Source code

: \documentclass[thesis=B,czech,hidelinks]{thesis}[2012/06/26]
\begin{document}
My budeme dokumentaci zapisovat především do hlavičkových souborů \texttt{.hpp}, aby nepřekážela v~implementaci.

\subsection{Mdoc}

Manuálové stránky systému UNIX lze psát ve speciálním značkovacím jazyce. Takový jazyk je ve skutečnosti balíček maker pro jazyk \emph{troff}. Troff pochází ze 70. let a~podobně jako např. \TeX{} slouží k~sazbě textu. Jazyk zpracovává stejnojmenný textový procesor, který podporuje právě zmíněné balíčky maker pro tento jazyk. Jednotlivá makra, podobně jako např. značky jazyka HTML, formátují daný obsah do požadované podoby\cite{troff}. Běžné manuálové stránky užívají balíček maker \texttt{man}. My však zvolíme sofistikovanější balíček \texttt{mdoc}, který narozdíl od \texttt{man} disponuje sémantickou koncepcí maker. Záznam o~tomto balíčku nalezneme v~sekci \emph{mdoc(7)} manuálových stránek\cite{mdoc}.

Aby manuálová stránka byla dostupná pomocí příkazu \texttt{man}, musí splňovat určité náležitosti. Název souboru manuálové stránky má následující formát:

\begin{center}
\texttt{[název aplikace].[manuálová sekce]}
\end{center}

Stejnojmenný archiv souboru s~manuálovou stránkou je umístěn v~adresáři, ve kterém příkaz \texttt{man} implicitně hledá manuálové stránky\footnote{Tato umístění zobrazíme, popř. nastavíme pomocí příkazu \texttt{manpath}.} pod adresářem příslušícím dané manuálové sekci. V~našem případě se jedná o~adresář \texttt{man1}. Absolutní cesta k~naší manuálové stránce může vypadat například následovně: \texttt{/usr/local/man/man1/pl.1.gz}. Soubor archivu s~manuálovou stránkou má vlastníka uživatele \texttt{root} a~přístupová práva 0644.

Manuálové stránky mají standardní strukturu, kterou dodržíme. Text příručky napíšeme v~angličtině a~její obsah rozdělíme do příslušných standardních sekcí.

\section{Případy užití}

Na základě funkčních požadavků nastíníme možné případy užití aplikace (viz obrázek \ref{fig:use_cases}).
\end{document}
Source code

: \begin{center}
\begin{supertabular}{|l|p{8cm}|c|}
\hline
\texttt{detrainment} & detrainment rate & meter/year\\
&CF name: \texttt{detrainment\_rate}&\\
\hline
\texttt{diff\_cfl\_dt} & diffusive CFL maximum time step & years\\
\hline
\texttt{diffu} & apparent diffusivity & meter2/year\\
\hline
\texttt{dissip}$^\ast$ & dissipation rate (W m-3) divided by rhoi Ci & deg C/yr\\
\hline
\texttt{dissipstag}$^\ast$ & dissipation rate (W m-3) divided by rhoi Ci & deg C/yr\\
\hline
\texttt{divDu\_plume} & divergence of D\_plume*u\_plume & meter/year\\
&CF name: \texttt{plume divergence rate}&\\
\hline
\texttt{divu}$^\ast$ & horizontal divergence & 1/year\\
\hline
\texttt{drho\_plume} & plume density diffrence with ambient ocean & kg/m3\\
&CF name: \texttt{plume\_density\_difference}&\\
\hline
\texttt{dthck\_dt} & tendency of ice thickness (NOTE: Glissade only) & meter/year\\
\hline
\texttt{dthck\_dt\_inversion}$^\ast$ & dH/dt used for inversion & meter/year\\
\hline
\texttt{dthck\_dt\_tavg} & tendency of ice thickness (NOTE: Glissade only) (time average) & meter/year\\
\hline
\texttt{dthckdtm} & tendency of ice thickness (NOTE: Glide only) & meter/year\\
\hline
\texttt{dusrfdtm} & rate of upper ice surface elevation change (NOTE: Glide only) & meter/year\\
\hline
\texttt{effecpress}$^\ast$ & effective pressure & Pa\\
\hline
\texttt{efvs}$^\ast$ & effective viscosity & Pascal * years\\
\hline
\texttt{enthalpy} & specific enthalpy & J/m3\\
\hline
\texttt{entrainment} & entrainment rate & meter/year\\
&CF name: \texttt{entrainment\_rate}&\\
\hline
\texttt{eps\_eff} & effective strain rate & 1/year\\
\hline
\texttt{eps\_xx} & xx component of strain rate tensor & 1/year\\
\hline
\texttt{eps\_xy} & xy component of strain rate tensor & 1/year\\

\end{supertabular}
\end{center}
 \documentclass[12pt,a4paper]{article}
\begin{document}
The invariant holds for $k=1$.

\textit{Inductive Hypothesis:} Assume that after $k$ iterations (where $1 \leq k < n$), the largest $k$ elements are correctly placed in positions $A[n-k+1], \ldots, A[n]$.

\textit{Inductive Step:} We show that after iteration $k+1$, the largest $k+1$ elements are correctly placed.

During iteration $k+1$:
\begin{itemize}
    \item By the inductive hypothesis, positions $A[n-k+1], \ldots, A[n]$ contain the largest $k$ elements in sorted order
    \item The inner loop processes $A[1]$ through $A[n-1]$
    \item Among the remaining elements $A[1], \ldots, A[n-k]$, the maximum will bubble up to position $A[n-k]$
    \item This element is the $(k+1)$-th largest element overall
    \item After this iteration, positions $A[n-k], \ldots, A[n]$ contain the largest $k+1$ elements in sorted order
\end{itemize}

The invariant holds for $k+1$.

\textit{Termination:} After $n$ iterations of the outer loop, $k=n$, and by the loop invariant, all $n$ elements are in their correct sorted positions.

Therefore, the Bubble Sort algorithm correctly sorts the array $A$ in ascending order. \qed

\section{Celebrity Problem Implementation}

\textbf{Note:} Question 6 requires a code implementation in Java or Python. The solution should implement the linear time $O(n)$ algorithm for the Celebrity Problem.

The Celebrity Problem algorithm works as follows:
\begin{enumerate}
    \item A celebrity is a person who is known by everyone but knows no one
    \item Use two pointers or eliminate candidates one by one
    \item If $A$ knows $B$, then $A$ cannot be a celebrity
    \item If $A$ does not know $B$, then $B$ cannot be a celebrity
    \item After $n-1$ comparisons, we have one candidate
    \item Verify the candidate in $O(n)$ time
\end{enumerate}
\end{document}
--------
PROBLEM DESCRIPTION
Write out every entry word for word.

ANSWER BOX
Source code

: \documentclass[thesis=B,czech,hidelinks]{thesis}[2012/06/26]
\begin{document}
My budeme dokumentaci zapisovat především do hlavičkových souborů \texttt{.hpp}, aby nepřekážela v~implementaci.

\subsection{Mdoc}

Manuálové stránky systému UNIX lze psát ve speciálním značkovacím jazyce. Takový jazyk je ve skutečnosti balíček maker pro jazyk \emph{troff}. Troff pochází ze 70. let a~podobně jako např. \TeX{} slouží k~sazbě textu. Jazyk zpracovává stejnojmenný textový procesor, který podporuje právě zmíněné balíčky maker pro tento jazyk. Jednotlivá makra, podobně jako např. značky jazyka HTML, formátují daný obsah do požadované podoby\cite{troff}. Běžné manuálové stránky užívají balíček maker \texttt{man}. My však zvolíme sofistikovanější balíček \texttt{mdoc}, který narozdíl od \texttt{man} disponuje sémantickou koncepcí maker. Záznam o~tomto balíčku nalezneme v~sekci \emph{mdoc(7)} manuálových stránek\cite{mdoc}.

Aby manuálová stránka byla dostupná pomocí příkazu \texttt{man}, musí splňovat určité náležitosti. Název souboru manuálové stránky má následující formát:

\begin{center}
\texttt{[název aplikace].[manuálová sekce]}
\end{center}

Stejnojmenný archiv souboru s~manuálovou stránkou je umístěn v~adresáři, ve kterém příkaz \texttt{man} implicitně hledá manuálové stránky\footnote{Tato umístění zobrazíme, popř. nastavíme pomocí příkazu \texttt{manpath}.} pod adresářem příslušícím dané manuálové sekci. V~našem případě se jedná o~adresář \texttt{man1}. Absolutní cesta k~naší manuálové stránce může vypadat například následovně: \texttt{/usr/local/man/man1/pl.1.gz}. Soubor archivu s~manuálovou stránkou má vlastníka uživatele \texttt{root} a~přístupová práva 0644.

Manuálové stránky mají standardní strukturu, kterou dodržíme. Text příručky napíšeme v~angličtině a~její obsah rozdělíme do příslušných standardních sekcí.

\section{Případy užití}

Na základě funkčních požadavků nastíníme možné případy užití aplikace (viz obrázek \ref{fig:use_cases}).
\end{document}
Source code

: \begin{center}
\begin{supertabular}{|l|p{8cm}|c|}
\hline
\texttt{detrainment} & detrainment rate & meter/year\\
&CF name: \texttt{detrainment\_rate}&\\
\hline
\texttt{diff\_cfl\_dt} & diffusive CFL maximum time step & years\\
\hline
\texttt{diffu} & apparent diffusivity & meter2/year\\
\hline
\texttt{dissip}$^\ast$ & dissipation rate (W m-3) divided by rhoi Ci & deg C/yr\\
\hline
\texttt{dissipstag}$^\ast$ & dissipation rate (W m-3) divided by rhoi Ci & deg C/yr\\
\hline
\texttt{divDu\_plume} & divergence of D\_plume*u\_plume & meter/year\\
&CF name: \texttt{plume divergence rate}&\\
\hline
\texttt{divu}$^\ast$ & horizontal divergence & 1/year\\
\hline
\texttt{drho\_plume} & plume density diffrence with ambient ocean & kg/m3\\
&CF name: \texttt{plume\_density\_difference}&\\
\hline
\texttt{dthck\_dt} & tendency of ice thickness (NOTE: Glissade only) & meter/year\\
\hline
\texttt{dthck\_dt\_inversion}$^\ast$ & dH/dt used for inversion & meter/year\\
\hline
\texttt{dthck\_dt\_tavg} & tendency of ice thickness (NOTE: Glissade only) (time average) & meter/year\\
\hline
\texttt{dthckdtm} & tendency of ice thickness (NOTE: Glide only) & meter/year\\
\hline
\texttt{dusrfdtm} & rate of upper ice surface elevation change (NOTE: Glide only) & meter/year\\
\hline
\texttt{effecpress}$^\ast$ & effective pressure & Pa\\
\hline
\texttt{efvs}$^\ast$ & effective viscosity & Pascal * years\\
\hline
\texttt{enthalpy} & specific enthalpy & J/m3\\
\hline
\texttt{entrainment} & entrainment rate & meter/year\\
&CF name: \texttt{entrainment\_rate}&\\
\hline
\texttt{eps\_eff} & effective strain rate & 1/year\\
\hline
\texttt{eps\_xx} & xx component of strain rate tensor & 1/year\\
\hline
\texttt{eps\_xy} & xy component of strain rate tensor & 1/year\\

\end{supertabular}
\end{center}
 \documentclass[12pt,a4paper]{article}
\begin{document}
The invariant holds for $k=1$.

\textit{Inductive Hypothesis:} Assume that after $k$ iterations (where $1 \leq k < n$), the largest $k$ elements are correctly placed in positions $A[n-k+1], \ldots, A[n]$.

\textit{Inductive Step:} We show that after iteration $k+1$, the largest $k+1$ elements are correctly placed.

During iteration $k+1$:
\begin{itemize}
    \item By the inductive hypothesis, positions $A[n-k+1], \ldots, A[n]$ contain the largest $k$ elements in sorted order
    \item The inner loop processes $A[1]$ through $A[n-1]$
    \item Among the remaining elements $A[1], \ldots, A[n-k]$, the maximum will bubble up to position $A[n-k]$
    \item This element is the $(k+1)$-th largest element overall
    \item After this iteration, positions $A[n-k], \ldots, A[n]$ contain the largest $k+1$ elements in sorted order
\end{itemize}

The invariant holds for $k+1$.

\textit{Termination:} After $n$ iterations of the outer loop, $k=n$, and by the loop invariant, all $n$ elements are in their correct sorted positions.

Therefore, the Bubble Sort algorithm correctly sorts the array $A$ in ascending order. \qed

\section{Celebrity Problem Implementation}

\textbf{Note:} Question 6 requires a code implementation in Java or Python. The solution should implement the linear time $O(n)$ algorithm for the Celebrity Problem.

The Celebrity Problem algorithm works as follows:
\begin{enumerate}
    \item A celebrity is a person who is known by everyone but knows no one
    \item Use two pointers or eliminate candidates one by one
    \item If $A$ knows $B$, then $A$ cannot be a celebrity
    \item If $A$ does not know $B$, then $B$ cannot be a celebrity
    \item After $n-1$ comparisons, we have one candidate
    \item Verify the candidate in $O(n)$ time
\end{enumerate}
\end{document}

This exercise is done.